Harvards Flat-Surface Metalens eliminiert chromatische Aberration und revolutioniert die virtuelle Realität
- Harvard-Forscher haben Metalens entwickelt, die alle sichtbaren Lichtspektren in hoher Auflösung auf einen bestimmten Punkt fokussieren können.
- Es werden Titandioxid-Nanolamellen verwendet, die alle Lichtwellenlängen gleichmäßig bündeln und so chromatische Aberrationen beseitigen.
- Metalens eröffnet eine Reihe neuer Möglichkeiten, einschließlich Anwendungen in der Lithographie, Mikroskopie, Endoskopie, virtuellen und gemischten Realität.
Eine Metalllinse ist eine Linse mit flacher Oberfläche, die Nanostrukturen zur Fokussierung des Lichts nutzt. Es bietet das Potenzial, die vorhandene dicke, gebogene Linse zu ersetzen. Allerdings blieb das Lichtspektrum, mit dem es präzise fokussieren kann, begrenzt.
Forscher der Harvard John A. Paulson School of Engineering and Applied Sciences haben ein neues Metallobjekt entwickelt, das in der Lage ist, alle sichtbaren Lichtspektren in hoher Auflösung auf einen bestimmten Ort zu fokussieren. Bisher war dies nur durch das Stapeln von zwei oder mehr herkömmlichen Linsen möglich.

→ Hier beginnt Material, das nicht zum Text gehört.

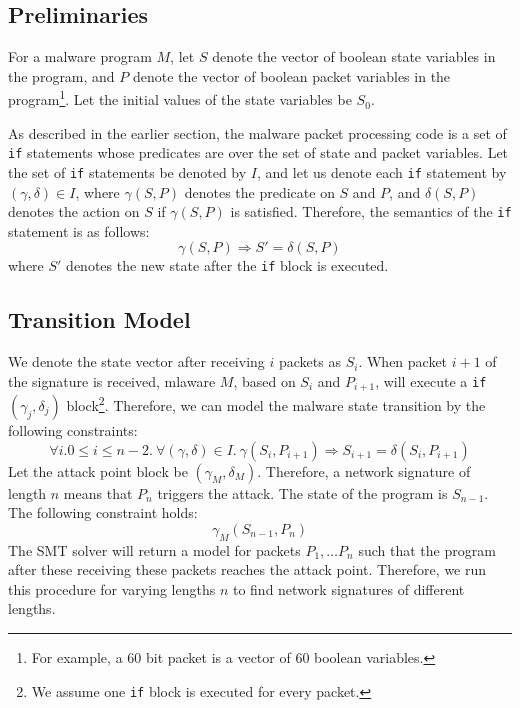 \documentclass[]{article}
\begin{document}
\subsection{Preliminaries}
For a malware program $M$, let $S$ denote
 the vector of boolean state variables in the program,
  and $P$ denote the vector of boolean packet variables
  in the program\footnote{
  	For example, a 60 bit packet is a vector 
  	of 60 boolean variables.}. Let the
  initial values of the state variables be $S_{0}$.

As described in the earlier section, the malware
packet processing code is a set of \texttt{if} 
statements whose predicates are over the set of state
and packet variables. Let the set of \texttt{if} 
statements be denoted by $I$, and let us denote each \texttt{if} 
statement by $(\gamma, \delta) \in I$, where $\gamma(S,P)$
denotes the predicate on $S$ and $P$, and $\delta(S,P)$ denotes
the action on $S$ if $\gamma(S,P)$ is satisfied. Therefore,
the semantics of the \texttt{if} statement is as follows:
\begin{equation}
\gamma(S,P) \Rightarrow S' = \delta(S,P)
\end{equation}
where $S'$ denotes the new state after the \texttt{if} 
block is executed.

\subsection{Transition Model}
We denote the state
vector after receiving $i$ packets as $S_i$.
When packet $i+1$ of the signature is received, 
mlaware $M$, based on $S_i$ and $P_{i+1}$, will execute 
a \texttt{if} $(\gamma_j, \delta_j)$ block\footnote{
	We assume one \texttt{if} block is executed for every packet.}.
Therefore, we can model the malware state transition 
by the following constraints: 
\begin{equation}
	\forall i. 0 \leq i \leq n-2.~\forall (\gamma, \delta) \in I. ~\gamma(S_i, P_{i+1}) \Rightarrow S_{i+1} = \delta(S_i, P_{i+1})
\end{equation}
Let the attack point block be $(\gamma_M, \delta_M)$. 
Therefore, a network signature of length $n$ means
that $P_n$ triggers the attack. The state of the program
is $S_{n-1}$. The following constraint holds:
\begin{equation}
	\gamma_M(S_{n-1},P_{n})
\end{equation}
The SMT solver will return a model for packets $P_1,
\ldots P_n$ such that the program after these receiving
these packets reaches the attack point. Therefore, 
we run this procedure for varying lengths $n$ to find
network signatures of different lengths.
\end{document}
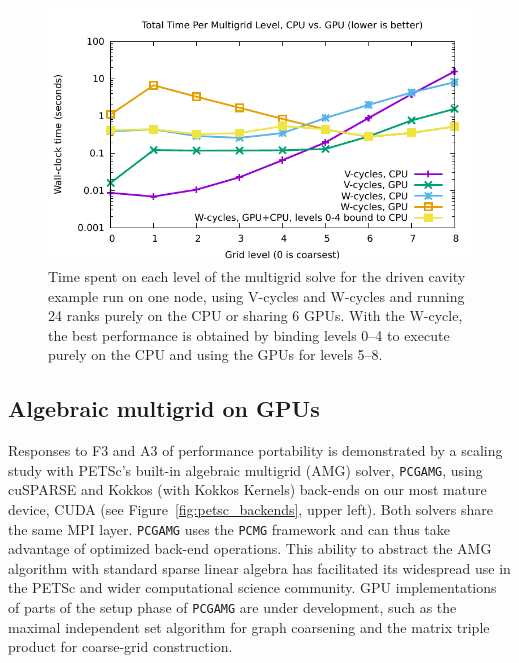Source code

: \documentclass[10pt,journal,compsoc]{IEEEtran}
\begin{document}
\begin{figure}
    \centering
    \includegraphics[width=.95 \columnwidth]{figures/snes-ex19/combined-cpu_vs_gpu_by_level.pdf}
    \caption{Time spent on each level of the multigrid solve for the 
    driven cavity example run on one node, using V-cycles and W-cycles and
    running 24 ranks purely on the CPU or sharing 6 GPUs.
    With the W-cycle, the best performance is obtained by binding levels
    0--4 to execute purely on the CPU and using the GPUs for levels 5--8.
    }
    \label{fig:ex19-full-node}
\end{figure}


\subsection{Algebraic multigrid on GPUs}
\label{subsec:gamg}

Responses to F3 and A3  of performance portability is demonstrated by a scaling study with PETSc's built-in algebraic multigrid (AMG) solver, {\tt PCGAMG}, using cuSPARSE and Kokkos (with Kokkos Kernels) back-ends on our most mature device, CUDA (see Figure~\ref{fig:petsc_backends}, upper left). Both solvers share the same MPI layer.
{\tt PCGAMG} uses the {\tt PCMG} framework and can thus
take advantage of optimized back-end operations.
This ability to abstract the AMG algorithm with standard sparse linear algebra has facilitated its widespread use in the PETSc and wider computational science community.
GPU implementations of parts of the setup phase of {\tt PCGAMG} are under development,
such as the maximal independent set algorithm for graph coarsening and the matrix triple product for coarse-grid construction.
\end{document}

Dies hat die Forscher der Integration dünner Linsen in herkömmliche und fortschrittliche optische Geräte wie Kameras sowie Augmented- und Virtual-Reality-Geräte einen Schritt näher gebracht. Lassen Sie uns im Detail herausfinden, wie es Harvard-Forschern gelungen ist, diesen Meilenstein zu erreichen.
Hürden
Es ist sehr schwierig, das gesamte sichtbare Lichtspektrum (einschließlich der weißen Farbe) auf einen Punkt zu fokussieren, hauptsächlich weil sich unterschiedliche Wellenlängen mit unterschiedlicher Geschwindigkeit durch Materialien bewegen. Beispielsweise ist blaues Licht langsamer als rotes Licht, sodass diese beiden Farben zu unterschiedlichen Zeiten an einem bestimmten Punkt ankommen, wodurch sich die Brennpunkte unterscheiden und das Bild verzerrt wird. Diese Verzerrung wird als chromatische Aberration bezeichnet.

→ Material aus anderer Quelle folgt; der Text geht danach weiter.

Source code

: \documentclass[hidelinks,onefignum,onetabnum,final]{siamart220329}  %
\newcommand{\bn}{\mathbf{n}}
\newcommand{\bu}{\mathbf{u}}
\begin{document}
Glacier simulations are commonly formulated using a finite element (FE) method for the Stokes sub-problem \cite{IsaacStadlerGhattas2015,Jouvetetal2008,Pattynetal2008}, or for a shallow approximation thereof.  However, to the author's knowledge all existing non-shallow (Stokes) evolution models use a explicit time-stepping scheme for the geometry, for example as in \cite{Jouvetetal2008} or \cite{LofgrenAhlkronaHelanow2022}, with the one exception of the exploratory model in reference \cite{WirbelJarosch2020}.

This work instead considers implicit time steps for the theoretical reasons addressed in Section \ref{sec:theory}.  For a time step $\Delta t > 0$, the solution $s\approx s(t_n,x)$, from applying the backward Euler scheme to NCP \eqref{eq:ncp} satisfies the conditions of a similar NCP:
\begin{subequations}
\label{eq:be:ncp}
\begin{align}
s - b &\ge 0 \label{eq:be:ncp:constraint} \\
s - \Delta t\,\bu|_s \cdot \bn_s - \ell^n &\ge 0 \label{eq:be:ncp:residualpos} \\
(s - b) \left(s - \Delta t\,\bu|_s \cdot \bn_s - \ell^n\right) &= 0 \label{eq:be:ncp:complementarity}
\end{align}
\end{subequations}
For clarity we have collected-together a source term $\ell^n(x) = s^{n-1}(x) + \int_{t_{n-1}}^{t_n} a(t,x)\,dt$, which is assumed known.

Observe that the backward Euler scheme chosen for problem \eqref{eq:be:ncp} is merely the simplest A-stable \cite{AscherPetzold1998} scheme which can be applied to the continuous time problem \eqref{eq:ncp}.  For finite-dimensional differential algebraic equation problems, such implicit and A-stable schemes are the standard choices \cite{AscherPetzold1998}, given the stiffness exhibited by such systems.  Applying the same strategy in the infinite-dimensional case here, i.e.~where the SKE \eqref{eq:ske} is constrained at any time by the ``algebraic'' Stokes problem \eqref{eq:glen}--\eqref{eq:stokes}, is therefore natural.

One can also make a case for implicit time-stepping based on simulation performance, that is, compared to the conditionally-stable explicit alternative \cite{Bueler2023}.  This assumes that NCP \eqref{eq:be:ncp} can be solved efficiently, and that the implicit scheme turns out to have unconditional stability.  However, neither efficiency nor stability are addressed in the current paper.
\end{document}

Um diese Aberrationen auszugleichen, verwenden alle optischen Geräte zwei oder mehr gebogene Linsen mit unterschiedlichen Dicken, wodurch das Instrument größer wird.
Metalllinsen und Design
Metalllinsen haben gegenüber herkömmlichen Linsen mehrere Vorteile:Sie sind einfach herzustellen, dünn und kostengünstig. Das Forschungsteam hat diese Vorteile im gesamten sichtbaren Lichtspektrum genutzt.
Die neuen Metalens verwenden Titandioxid-Nanoflossen, die alle Lichtwellenlängen gleichmäßig fokussieren und so chromatische Aberrationen beseitigen. Zu diesem Zweck haben die Forscher einige Ideen aus früheren Studien übernommen, die zeigen, dass unterschiedliche Wellenlängen auf einen bestimmten Punkt fokussiert werden können, indem Breite, Höhe, Abstand und Form der Nanoflossen angepasst werden.

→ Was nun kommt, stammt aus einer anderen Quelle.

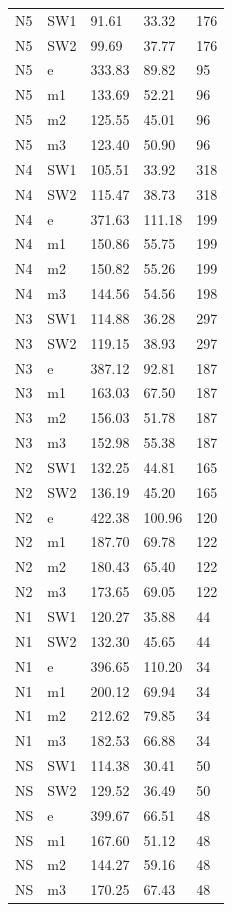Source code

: \begin{longtable}{lllll}
N5	&   SW1	&   91.61	&   33.32	&   176\\
N5	&   SW2	&   99.69	&   37.77	&   176\\
N5	&   e	&   333.83	&   89.82	&   95\\
N5	&   m1	&   133.69	&   52.21	&   96\\
N5	&   m2	&   125.55	&   45.01	&   96\\
N5	&   m3	&   123.40	&   50.90	&   96\\
N4	&   SW1	&   105.51	&   33.92	&   318\\
N4	&   SW2	&   115.47	&   38.73	&   318\\
N4	&   e	&   371.63	&   111.18	&   199\\
N4	&   m1	&   150.86	&   55.75	&   199\\
N4	&   m2	&   150.82	&   55.26	&   199\\
N4	&   m3	&   144.56	&   54.56	&   198\\
N3	&   SW1	&   114.88	&   36.28	&   297\\
N3	&   SW2	&   119.15	&   38.93	&   297\\
N3	&   e	&   387.12	&   92.81	&   187\\
N3	&   m1	&   163.03	&   67.50	&   187\\
N3	&   m2	&   156.03	&   51.78	&   187\\
N3	&   m3	&   152.98	&   55.38	&   187\\
N2	&   SW1	&   132.25	&   44.81	&   165\\
N2	&   SW2	&   136.19	&   45.20	&   165\\
N2	&   e	&   422.38	&   100.96	& 120\\
N2	&   m1	&   187.70	&   69.78	&   122\\
N2	&   m2	&   180.43	&   65.40	&   122\\
N2	&   m3	&   173.65	&   69.05	&   122\\
N1	&   SW1	&   120.27	&   35.88	&   44\\
N1	&   SW2	&   132.30	&   45.65	&   44\\
N1	&   e	&   396.65	&   110.20	&   34\\
N1	&   m1	&   200.12	&   69.94	&   34\\
N1	&   m2	&   212.62	&   79.85	&   34\\
N1	&   m3	&   182.53	&   66.88	&   34\\
NS	&   SW1	&   114.38	&   30.41	&   50\\
NS	&   SW2	&   129.52	&   36.49	&   50\\
NS	&   e	&   399.67	&   66.51	&   48\\
NS	&   m1	&   167.60	&   51.12	&   48\\
NS	&   m2	&   144.27	&   59.16	&   48\\
NS	&   m3	&   170.25	&   67.43	&   48\\

\end{longtable}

Elektronenmikroskop zeigt Seitenansicht von Metallen, Maßstabsleiste – 200 nm | Capasso Lab/Havard SEAS
Im neuen Design steuern gepaarte Nanoflossen gleichzeitig die Geschwindigkeit verschiedener Wellenlängen und den Brechungsindex der Oberfläche der Metalle. Dies führt zu unterschiedlichen Zeitverzögerungen für Wellenlängen, die durch verschiedene Rippen laufen, so dass alle Lichter im selben Moment am Brennpunkt ankommen.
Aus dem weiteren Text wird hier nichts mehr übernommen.